The representative unlabeled samples selected by AL and the unlabeled samples with confident class estimation are complementary to each other.
Experiments on the benchmark datasets are conducted, with remarkable performance reported.

The rest of the paper is organized as follows. Section 2 presents a brief review of related work. Section 3 overviews the pipeline of our framework, followed by a discussion of model formulation and optimization in Sect. 4. The experimental results are presented in Sect. 5. Section 6 concludes the paper.

2 Related Work

2.1 Semi-supervised Dictionary Learning

Owing to the impressive performance of sparse representation and dictionary learning [16, 17, 31,32,33,34], semi-supervised dictionary learning (SSDL) algorithms [5,6,7,8,9,10, 12] have been proposed recently.

Most of SSDL methods aim to learn a shared dictionary. Pham et al. [5] incorporated the reconstruction error of both the labeled and unlabeled data with sparsity constraint into a joint objective function. Zhang et al. [6] proposed an online semi-supervised dictionary learning model, in which the reconstruction error of both labeled data and unlabeled data, label consistency and the classification error were integrated into a joint model. Wang et al. [9] proposed a robust dictionary learning method by exploiting the global structure of all labeled and unlabeled data. In these semi-supervised dictionary methods mentioned above, the unlabeled training data is only used to learn a shared dictionary, ignoring to explore the discrimination hidden in the unlabeled data.

In order to utilize the class information of unlabeled data, Shrivastava et al. [7] learnt a class-specific semi-supervised dictionary with estimating the class possibility of unlabeled data. Wang et al. [10] proposed an adaptively unified semi-supervised dictionary learning model which integrated the reconstruction error of both the labeled data and unlabeled data, and classifier learning into a unified framework. Vu et al. [27] proposed a shared dictionary learning by grouping the unlabeled samples via using the coefficient-based relationship between the labeled and unlabeled samples. The methods above try to exploit the discrimination hidden in the unlabeled data. However, the class probability of unlabeled training samples is artificially designed but not derived from the objective function. And the powerful class specific representation ability cannot be used in the shared dictionary learning model.

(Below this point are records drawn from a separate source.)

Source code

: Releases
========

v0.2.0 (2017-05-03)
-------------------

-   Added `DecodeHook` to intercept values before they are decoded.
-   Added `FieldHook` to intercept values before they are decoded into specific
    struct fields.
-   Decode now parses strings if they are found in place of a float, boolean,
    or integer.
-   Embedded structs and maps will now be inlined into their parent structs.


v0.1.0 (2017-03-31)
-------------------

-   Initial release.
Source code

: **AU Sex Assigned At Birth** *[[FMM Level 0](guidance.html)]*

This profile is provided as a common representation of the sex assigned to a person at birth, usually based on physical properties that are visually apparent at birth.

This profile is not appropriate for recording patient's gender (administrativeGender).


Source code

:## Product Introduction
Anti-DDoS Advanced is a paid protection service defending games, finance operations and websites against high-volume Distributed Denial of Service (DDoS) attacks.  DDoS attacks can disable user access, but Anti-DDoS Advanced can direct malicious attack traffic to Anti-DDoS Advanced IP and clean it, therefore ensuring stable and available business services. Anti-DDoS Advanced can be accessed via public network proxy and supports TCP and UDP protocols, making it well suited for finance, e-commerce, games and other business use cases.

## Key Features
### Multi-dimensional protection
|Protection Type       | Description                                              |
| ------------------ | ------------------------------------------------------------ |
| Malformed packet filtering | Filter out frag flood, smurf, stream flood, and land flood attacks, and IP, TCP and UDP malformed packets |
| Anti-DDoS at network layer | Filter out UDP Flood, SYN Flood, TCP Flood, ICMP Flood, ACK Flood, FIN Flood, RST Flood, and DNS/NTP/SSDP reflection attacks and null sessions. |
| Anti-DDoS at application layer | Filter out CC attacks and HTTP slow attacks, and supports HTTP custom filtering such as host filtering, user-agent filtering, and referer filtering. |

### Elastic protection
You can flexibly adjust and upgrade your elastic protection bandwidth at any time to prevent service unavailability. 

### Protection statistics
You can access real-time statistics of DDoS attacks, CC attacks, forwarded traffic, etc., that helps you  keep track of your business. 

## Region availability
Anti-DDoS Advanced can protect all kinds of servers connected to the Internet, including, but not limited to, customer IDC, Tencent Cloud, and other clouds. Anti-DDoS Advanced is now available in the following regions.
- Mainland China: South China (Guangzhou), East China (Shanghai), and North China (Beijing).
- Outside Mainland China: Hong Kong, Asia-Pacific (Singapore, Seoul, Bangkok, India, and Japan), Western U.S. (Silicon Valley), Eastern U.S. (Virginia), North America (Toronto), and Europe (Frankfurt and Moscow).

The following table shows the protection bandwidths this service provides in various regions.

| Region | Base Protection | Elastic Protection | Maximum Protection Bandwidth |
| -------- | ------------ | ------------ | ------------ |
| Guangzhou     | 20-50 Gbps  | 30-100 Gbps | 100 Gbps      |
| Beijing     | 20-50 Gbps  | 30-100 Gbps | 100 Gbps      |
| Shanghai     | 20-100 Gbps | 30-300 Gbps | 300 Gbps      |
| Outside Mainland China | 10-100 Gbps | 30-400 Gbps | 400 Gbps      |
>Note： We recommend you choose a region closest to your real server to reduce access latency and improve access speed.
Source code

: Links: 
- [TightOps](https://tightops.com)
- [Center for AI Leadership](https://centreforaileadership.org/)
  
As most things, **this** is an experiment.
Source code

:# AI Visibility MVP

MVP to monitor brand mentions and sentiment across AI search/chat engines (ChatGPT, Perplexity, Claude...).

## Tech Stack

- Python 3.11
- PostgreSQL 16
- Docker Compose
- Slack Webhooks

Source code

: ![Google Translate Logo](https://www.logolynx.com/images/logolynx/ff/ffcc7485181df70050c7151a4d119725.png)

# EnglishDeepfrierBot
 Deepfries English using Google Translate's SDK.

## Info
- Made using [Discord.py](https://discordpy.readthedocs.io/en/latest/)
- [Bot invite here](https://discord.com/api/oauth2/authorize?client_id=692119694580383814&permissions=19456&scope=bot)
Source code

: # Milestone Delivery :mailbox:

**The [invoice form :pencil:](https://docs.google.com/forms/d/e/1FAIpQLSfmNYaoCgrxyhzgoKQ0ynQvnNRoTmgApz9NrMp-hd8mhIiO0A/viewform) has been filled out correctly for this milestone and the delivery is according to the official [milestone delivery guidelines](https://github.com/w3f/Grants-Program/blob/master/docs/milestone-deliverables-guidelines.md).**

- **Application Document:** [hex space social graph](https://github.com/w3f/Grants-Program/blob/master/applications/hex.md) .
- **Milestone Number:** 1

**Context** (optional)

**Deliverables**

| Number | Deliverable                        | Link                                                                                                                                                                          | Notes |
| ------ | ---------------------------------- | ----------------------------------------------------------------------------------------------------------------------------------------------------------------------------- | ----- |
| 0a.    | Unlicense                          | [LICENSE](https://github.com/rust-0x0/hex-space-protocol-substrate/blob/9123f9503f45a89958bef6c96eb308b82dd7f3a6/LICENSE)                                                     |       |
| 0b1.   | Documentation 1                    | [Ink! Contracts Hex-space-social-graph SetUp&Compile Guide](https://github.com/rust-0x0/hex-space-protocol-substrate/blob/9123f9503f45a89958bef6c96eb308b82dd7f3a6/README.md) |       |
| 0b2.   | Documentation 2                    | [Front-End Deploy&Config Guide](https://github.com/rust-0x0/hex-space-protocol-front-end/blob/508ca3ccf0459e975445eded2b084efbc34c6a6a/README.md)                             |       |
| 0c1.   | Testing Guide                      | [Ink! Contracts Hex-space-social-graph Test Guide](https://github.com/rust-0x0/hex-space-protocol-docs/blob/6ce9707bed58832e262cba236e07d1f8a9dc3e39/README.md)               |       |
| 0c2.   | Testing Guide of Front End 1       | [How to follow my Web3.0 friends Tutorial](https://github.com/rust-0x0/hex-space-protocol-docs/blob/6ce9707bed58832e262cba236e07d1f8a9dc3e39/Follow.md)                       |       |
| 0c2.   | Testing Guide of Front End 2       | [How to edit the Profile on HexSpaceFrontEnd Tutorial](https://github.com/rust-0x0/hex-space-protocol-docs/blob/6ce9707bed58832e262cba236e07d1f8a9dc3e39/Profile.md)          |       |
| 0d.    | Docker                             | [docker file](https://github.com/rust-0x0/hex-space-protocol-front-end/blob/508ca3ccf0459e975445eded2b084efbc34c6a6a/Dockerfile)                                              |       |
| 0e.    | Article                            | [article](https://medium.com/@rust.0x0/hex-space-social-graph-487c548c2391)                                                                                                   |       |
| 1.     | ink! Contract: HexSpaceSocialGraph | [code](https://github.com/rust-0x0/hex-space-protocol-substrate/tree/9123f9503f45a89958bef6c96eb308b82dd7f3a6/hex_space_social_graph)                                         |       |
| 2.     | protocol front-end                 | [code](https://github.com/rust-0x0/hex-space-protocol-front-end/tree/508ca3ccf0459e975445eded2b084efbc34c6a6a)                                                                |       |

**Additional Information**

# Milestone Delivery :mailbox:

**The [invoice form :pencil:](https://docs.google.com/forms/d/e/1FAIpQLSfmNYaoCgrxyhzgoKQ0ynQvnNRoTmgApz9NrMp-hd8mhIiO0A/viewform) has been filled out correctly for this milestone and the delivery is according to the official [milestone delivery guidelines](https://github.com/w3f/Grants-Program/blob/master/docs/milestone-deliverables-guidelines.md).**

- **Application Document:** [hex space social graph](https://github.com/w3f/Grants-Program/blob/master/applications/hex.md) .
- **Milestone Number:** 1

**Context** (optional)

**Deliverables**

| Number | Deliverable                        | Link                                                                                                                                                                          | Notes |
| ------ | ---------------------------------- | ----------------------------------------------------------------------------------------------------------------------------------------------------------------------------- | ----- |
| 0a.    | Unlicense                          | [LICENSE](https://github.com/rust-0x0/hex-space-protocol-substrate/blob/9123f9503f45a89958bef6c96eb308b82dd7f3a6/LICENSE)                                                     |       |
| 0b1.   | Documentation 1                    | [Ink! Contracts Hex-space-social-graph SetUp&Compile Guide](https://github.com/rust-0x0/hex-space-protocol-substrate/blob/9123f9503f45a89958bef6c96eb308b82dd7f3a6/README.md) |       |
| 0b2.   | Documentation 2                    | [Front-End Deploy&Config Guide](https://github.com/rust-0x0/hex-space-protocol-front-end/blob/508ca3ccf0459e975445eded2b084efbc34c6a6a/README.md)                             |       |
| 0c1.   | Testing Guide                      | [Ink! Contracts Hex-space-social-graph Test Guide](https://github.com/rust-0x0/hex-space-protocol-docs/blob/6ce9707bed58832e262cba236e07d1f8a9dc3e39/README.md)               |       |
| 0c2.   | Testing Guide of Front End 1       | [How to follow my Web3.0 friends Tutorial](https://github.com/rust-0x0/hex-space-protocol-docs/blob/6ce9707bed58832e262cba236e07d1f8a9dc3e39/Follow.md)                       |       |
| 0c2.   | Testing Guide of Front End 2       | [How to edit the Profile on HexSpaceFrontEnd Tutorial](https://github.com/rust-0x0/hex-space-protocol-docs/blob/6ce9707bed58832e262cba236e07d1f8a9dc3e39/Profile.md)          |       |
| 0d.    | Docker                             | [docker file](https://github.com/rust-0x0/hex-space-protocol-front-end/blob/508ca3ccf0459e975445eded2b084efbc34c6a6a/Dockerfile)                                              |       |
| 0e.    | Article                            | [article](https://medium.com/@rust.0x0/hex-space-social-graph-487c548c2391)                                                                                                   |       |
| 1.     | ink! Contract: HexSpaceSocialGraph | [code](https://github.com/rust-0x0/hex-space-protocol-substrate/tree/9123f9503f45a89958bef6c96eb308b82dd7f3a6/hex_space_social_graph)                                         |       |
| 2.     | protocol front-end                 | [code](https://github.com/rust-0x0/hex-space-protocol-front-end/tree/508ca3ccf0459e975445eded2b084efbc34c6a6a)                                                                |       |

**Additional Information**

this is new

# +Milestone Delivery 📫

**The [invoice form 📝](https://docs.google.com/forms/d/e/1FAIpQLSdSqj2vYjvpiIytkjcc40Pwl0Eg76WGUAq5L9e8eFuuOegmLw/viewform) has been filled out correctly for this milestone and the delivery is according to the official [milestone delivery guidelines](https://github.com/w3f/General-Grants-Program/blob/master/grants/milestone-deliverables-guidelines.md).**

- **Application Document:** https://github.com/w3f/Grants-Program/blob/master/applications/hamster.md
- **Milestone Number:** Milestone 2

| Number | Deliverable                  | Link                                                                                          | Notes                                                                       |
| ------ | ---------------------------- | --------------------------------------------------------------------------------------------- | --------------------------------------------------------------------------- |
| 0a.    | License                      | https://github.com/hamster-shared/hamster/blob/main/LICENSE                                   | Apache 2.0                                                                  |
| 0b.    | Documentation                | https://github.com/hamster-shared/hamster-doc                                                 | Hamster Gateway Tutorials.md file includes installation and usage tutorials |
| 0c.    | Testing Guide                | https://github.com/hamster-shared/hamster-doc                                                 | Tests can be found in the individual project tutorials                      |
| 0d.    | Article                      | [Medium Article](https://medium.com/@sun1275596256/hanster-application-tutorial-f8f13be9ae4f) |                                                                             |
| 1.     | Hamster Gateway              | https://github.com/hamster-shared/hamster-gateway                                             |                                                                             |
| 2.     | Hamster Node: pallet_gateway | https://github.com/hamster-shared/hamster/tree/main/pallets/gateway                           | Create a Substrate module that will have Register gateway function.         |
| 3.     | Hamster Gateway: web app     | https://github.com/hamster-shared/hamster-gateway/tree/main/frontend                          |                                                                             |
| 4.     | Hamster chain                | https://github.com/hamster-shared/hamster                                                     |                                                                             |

Recently, Yang et al. [12] proposed a discriminative semi-supervised dictionary learning (DSSDL) method, which achieves superior performance by introducing a regularization of entropy and using an extended dictionary to explore the discrimination embedded in the unlabeled data. However, there are some representative samples (e.g., nearby the border of different classes), which cannot be correctly estimated by DSSDL, preventing the further improvement of DSSDL.

2.2 Active Learning

Active learning (AL) has been widely studied in [11, 29, 30] for its ability to reducing human labor. In the view of sampling strategy, active learning can be roughly divided into three categories [28]: (i) membership query synthesis, (ii) stream-based selective sampling, and (iii) pool-based sampling.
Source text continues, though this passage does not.